» **HOW TO COMPLETE THIS TASK**:
Scan the records below for the line containing "#### School" and the line containing "헛소리를 많이 합니다.". Copy both, plus every line between, exactly.

» **EXTRACTED MATERIAL**:
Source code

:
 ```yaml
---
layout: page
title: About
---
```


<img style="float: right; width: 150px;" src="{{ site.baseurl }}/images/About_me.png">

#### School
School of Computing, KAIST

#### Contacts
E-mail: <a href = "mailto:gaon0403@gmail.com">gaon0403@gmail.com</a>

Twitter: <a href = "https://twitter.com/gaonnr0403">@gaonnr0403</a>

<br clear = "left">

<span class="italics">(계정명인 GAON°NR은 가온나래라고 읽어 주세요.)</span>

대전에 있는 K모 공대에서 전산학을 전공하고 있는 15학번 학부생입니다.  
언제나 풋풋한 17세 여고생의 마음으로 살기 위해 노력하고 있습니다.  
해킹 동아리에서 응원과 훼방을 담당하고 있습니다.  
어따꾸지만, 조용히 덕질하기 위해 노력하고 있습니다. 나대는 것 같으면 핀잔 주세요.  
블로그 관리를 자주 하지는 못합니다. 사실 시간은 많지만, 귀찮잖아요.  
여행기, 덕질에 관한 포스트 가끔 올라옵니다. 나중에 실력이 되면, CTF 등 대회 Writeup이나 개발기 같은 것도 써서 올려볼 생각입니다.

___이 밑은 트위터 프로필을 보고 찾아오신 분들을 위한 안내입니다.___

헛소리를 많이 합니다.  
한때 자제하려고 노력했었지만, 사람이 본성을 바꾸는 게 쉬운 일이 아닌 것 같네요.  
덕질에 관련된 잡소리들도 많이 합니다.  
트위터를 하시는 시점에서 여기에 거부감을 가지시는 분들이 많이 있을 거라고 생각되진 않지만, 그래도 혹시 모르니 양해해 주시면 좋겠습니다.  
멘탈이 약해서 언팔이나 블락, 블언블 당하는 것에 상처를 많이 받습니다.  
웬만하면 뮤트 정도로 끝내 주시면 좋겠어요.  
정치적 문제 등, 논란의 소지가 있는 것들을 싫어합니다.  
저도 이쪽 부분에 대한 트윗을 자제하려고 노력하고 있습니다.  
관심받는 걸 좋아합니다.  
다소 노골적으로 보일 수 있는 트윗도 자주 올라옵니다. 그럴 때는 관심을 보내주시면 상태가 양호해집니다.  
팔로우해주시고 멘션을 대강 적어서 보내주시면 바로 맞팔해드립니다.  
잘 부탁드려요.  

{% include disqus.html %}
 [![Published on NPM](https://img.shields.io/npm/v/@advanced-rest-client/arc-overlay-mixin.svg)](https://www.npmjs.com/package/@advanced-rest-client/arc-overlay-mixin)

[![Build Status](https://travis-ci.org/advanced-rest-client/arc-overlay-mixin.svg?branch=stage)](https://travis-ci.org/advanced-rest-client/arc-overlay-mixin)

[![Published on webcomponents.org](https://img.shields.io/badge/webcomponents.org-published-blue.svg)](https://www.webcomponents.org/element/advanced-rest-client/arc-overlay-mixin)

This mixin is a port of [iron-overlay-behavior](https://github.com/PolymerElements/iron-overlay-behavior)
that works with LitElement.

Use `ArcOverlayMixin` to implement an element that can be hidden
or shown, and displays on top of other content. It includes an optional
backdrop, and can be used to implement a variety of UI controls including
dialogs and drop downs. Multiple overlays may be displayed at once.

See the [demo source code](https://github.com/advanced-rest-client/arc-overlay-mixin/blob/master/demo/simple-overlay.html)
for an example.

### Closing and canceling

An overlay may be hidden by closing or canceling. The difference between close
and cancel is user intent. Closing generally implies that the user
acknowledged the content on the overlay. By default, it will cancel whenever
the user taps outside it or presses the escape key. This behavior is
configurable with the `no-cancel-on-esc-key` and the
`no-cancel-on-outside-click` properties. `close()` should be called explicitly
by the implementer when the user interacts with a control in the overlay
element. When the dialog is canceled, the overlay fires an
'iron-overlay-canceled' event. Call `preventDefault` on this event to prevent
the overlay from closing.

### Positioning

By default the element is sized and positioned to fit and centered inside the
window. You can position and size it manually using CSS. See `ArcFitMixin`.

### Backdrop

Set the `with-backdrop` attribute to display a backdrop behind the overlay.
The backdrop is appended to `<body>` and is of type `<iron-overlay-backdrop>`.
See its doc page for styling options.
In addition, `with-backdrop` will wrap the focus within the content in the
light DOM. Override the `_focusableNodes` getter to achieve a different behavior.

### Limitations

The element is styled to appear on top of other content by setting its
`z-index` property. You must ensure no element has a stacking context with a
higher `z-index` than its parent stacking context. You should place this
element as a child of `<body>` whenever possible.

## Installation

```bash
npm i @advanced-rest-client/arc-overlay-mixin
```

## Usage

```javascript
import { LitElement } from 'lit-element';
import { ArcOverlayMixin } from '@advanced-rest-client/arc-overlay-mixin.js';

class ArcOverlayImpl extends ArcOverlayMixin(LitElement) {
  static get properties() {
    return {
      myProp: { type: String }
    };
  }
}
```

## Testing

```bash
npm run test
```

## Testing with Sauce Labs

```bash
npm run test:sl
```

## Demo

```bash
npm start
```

» **OUTPUT FOR THIS TASK**:
#### School
School of Computing, KAIST

#### Contacts
E-mail: <a href = "mailto:gaon0403@gmail.com">gaon0403@gmail.com</a>

Twitter: <a href = "https://twitter.com/gaonnr0403">@gaonnr0403</a>

<br clear = "left">

<span class="italics">(계정명인 GAON°NR은 가온나래라고 읽어 주세요.)</span>

대전에 있는 K모 공대에서 전산학을 전공하고 있는 15학번 학부생입니다.  
언제나 풋풋한 17세 여고생의 마음으로 살기 위해 노력하고 있습니다.  
해킹 동아리에서 응원과 훼방을 담당하고 있습니다.  
어따꾸지만, 조용히 덕질하기 위해 노력하고 있습니다. 나대는 것 같으면 핀잔 주세요.  
블로그 관리를 자주 하지는 못합니다. 사실 시간은 많지만, 귀찮잖아요.  
여행기, 덕질에 관한 포스트 가끔 올라옵니다. 나중에 실력이 되면, CTF 등 대회 Writeup이나 개발기 같은 것도 써서 올려볼 생각입니다.

___이 밑은 트위터 프로필을 보고 찾아오신 분들을 위한 안내입니다.___

헛소리를 많이 합니다.  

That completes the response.